Weiss agreed that coming across a calf or sheep that’s been torn apart and consumed — the skull and hide was all that was left of one calf after the OR-4 group fed on it — must be gut-wrenching for producers. But she said those animals are raised to be killed and eaten. “They don’t die any more a humane death in a slaughterhouse than being killed by a wild animal,” she said. “It’s a hard discussion to find a common place of agreement.”

She said such losses are the reason Oregon established the compensation program: to pay for livestock losses and to help with the cost of defensive measures that scare wolves away.

Weiss said Oregon rushed to move to Phase II of its wolf conservation and management plan in the eastern part of the state, which was prompted by reaching a population goal of four breeding pairs for three consecutive years. That also prompted the ODFW Commission to take wolves off the state endangered species list in 2015, although they remain on the federal endangered list in the western two-thirds of the state.

Like others, Weiss believes the state should have held off on such changes until it finished the mandated review of the wolf plan.

“Under Phase I, Oregon was the state we could all point to” for successfully managing wolves, Weiss said. “I would hope they look at what parts of the wolf plan are working, and look at the parts that are not working.”

Politics and policy aside, the shooting of OR-4 gave people pause. He was a bigger-than-life character; he’d evaded a previous ODFW kill order and had to be re-collared a couple times as he somehow shook off the state’s effort to track him.

OR-4’s Imnaha Pack was the state’s second oldest, designated in 2009, and it produced generations of successful dispersers.
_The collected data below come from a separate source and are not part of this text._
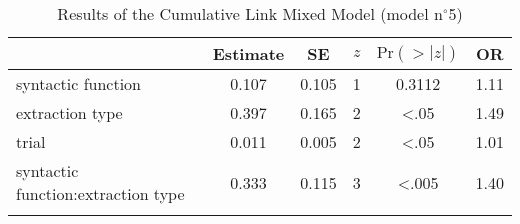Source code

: \begin{table}
\begin{tabular}{l S[table-format=1.3] S[table-format=1.3] c S[table-format=<1.4] S[table-format=1.2]}
  \lsptoprule
 & {Estimate} & {SE} & {$z$} & {$\text{Pr}(>|z|)$} & {OR} \\ 
  \midrule
  syntactic function                 & 0.107 & 0.105 & 1 & 0.3112 & 1.11 \\ 
  extraction type                    & 0.397 & 0.165 & 2 & <.05 & 1.49 \\ 
  trial                              & 0.011 & 0.005 & 2 & <.05 & 1.01 \\ 
  syntactic function:extraction type & 0.333 & 0.115 & 3 & <.005 & 1.40 \\ 
   \lspbottomrule
\end{tabular}
\caption{Results of the Cumulative Link Mixed Model (model n$^{\circ}$5)}
\label{tab:exp12-m5}
\end{table}
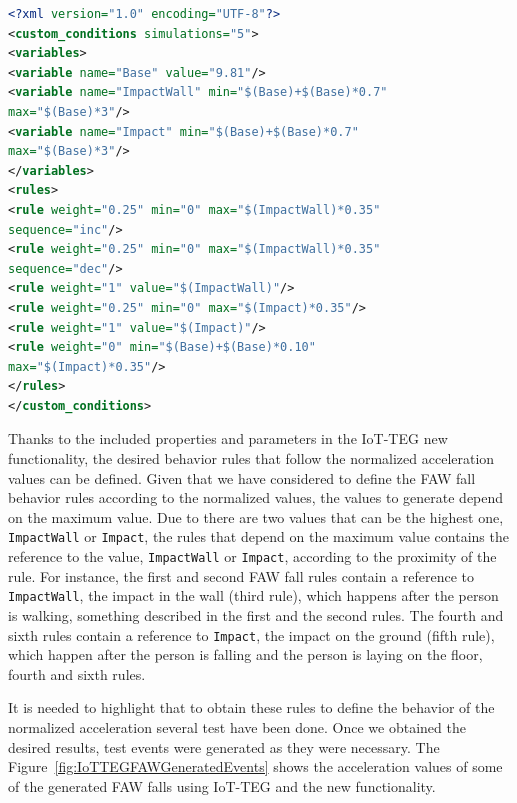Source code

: \documentclass[review]{elsarticle}
\begin{document}
\begin{lstlisting}[basicstyle=\ttfamily\footnotesize,language=XML,caption={Rules to define a FAW fall},label=FAWFallRules]
<?xml version="1.0" encoding="UTF-8"?>
<custom_conditions simulations="5">
<variables>
<variable name="Base" value="9.81"/>
<variable name="ImpactWall" min="$(Base)+$(Base)*0.7" 
max="$(Base)*3"/>
<variable name="Impact" min="$(Base)+$(Base)*0.7" 
max="$(Base)*3"/>
</variables>
<rules>
<rule weight="0.25" min="0" max="$(ImpactWall)*0.35" 
sequence="inc"/>
<rule weight="0.25" min="0" max="$(ImpactWall)*0.35" 
sequence="dec"/>
<rule weight="1" value="$(ImpactWall)"/>
<rule weight="0.25" min="0" max="$(Impact)*0.35"/>
<rule weight="1" value="$(Impact)"/>
<rule weight="0" min="$(Base)+$(Base)*0.10"
max="$(Impact)*0.35"/>
</rules>
</custom_conditions>
\end{lstlisting}

Thanks to the included properties and parameters in the IoT-TEG new functionality, the desired behavior rules that
follow the normalized acceleration values can be defined. Given that we have considered to define the FAW fall behavior
rules according to the normalized values, the values to generate depend on the maximum value. Due to there are two 
values that can be the highest one, \texttt{ImpactWall} or \texttt{Impact}, the rules that depend on the maximum 
value contains the reference to the value, \texttt{ImpactWall} or \texttt{Impact}, according to the proximity
of the rule. For instance, the first and second FAW fall rules contain a reference to \texttt{ImpactWall}, the impact 
in the wall (third rule), which happens after the person is walking, something described in the first and the second rules.
The fourth and sixth rules contain a reference to \texttt{Impact}, the impact on the ground (fifth rule), which happen
after the person is falling and the person is laying on the floor, fourth and sixth rules.

It is needed to highlight that to obtain these rules to define the behavior of the normalized acceleration several test have been done. Once we obtained the desired results, test events were generated as they were necessary. The Figure~\ref{fig:IoTTEGFAWGeneratedEvents} shows the acceleration values of some of the generated FAW falls using IoT-TEG and the new functionality.
\end{document}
OR-4’s many progeny included Oregon’s best-known wanderer, OR-7, who left the Imnaha Pack in 2011 and zig-zagged his way southwest into California before settling in the Southern Oregon Cascades.

OR-25, which killed a calf in Klamath County and now is in Northern California, dispersed from the Imnaha Pack. The alpha female of the Shasta Pack, California’s first, is from the Imnaha Pack as well.

Rob Klavins, who lives in Wallowa County and is Oregon Wild’s field representative in the area, ran across OR-4’s tracks a couple times and saw him once.

Despite his fearsome reputation, the wolf tucked his tail between his legs, ran behind a nearby tree and barked at Klavins and his hiking group until they left.

“Killing animals four or five times your size is a tough way to make a living,” Klavins said. “Some people appreciate OR-4 as a symbol of the tenacity of wolves, even a lot of folks who dislike wolves have sort of a begrudging respect for him.”